Sarah died on August 28, 1879, of what the U.S. Federal Mortality Schedule for 1880 calls "Abscess of the Liver" and is buried in Westview Cemetery in Kirkville in Wapello County where she had lived for 13 years.
[Ancestry.com. U.S. Federal Census Mortality Schedules, 1850-1885 [database on-line]. Provo, UT, USA: Ancestry.com Operations, Inc., 2010. A portion of this collection was indexed by Ancestry World Archives Project contributors. Original data: United States.

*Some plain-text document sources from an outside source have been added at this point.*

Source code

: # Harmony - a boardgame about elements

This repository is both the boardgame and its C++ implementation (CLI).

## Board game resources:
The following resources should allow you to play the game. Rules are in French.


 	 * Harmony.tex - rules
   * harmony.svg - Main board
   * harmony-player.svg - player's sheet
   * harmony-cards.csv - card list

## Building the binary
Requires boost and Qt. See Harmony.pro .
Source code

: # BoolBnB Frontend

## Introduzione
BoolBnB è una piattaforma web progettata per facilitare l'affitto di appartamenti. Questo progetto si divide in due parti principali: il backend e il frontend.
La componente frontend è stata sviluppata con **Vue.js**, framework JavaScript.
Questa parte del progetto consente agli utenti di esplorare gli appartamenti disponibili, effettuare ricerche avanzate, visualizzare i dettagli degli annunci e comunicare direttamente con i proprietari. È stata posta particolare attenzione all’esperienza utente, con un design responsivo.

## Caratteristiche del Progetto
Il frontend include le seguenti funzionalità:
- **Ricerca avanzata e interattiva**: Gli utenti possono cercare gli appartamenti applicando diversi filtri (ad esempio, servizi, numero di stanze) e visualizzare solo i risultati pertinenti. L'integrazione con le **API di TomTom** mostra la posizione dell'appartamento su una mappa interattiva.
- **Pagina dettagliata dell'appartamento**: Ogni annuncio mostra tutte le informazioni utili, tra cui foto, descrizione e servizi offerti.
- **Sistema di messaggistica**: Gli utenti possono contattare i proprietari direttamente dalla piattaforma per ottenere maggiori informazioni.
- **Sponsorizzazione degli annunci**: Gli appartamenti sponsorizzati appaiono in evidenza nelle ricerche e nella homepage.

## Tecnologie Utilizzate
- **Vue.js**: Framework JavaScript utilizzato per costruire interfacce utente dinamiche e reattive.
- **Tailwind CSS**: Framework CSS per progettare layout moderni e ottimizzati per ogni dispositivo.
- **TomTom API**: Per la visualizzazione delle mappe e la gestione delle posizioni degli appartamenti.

Nonpopulation Census Schedules for Iowa, 1850-1880. T1156, rolls 54-62.National Archives and Records Administration, Washington D.C.]
Thomas survived Sarah by 11 years and is buried in Westview Cemetery also.
Thomas and Sarah are the grandparents of my great grandmother Rufina Ellen Tomlinson Slater.
*Examples include: Lynchard, Linch, Lenchard, Lincher, among others.
**Someone who drives a dray used for deliveries, often of beer. Since German immigrants to Cincinnati begun to expand the number of breweries there by 1840 perhaps that's what his work entailed.
***Probably Cincinnati.
****John W. enlisted in Company E, Iowa 13th Infantry Regiment on October 24, 1864, and died of "Chronic Dysentery" in Bridgeport, Alabama, the following January.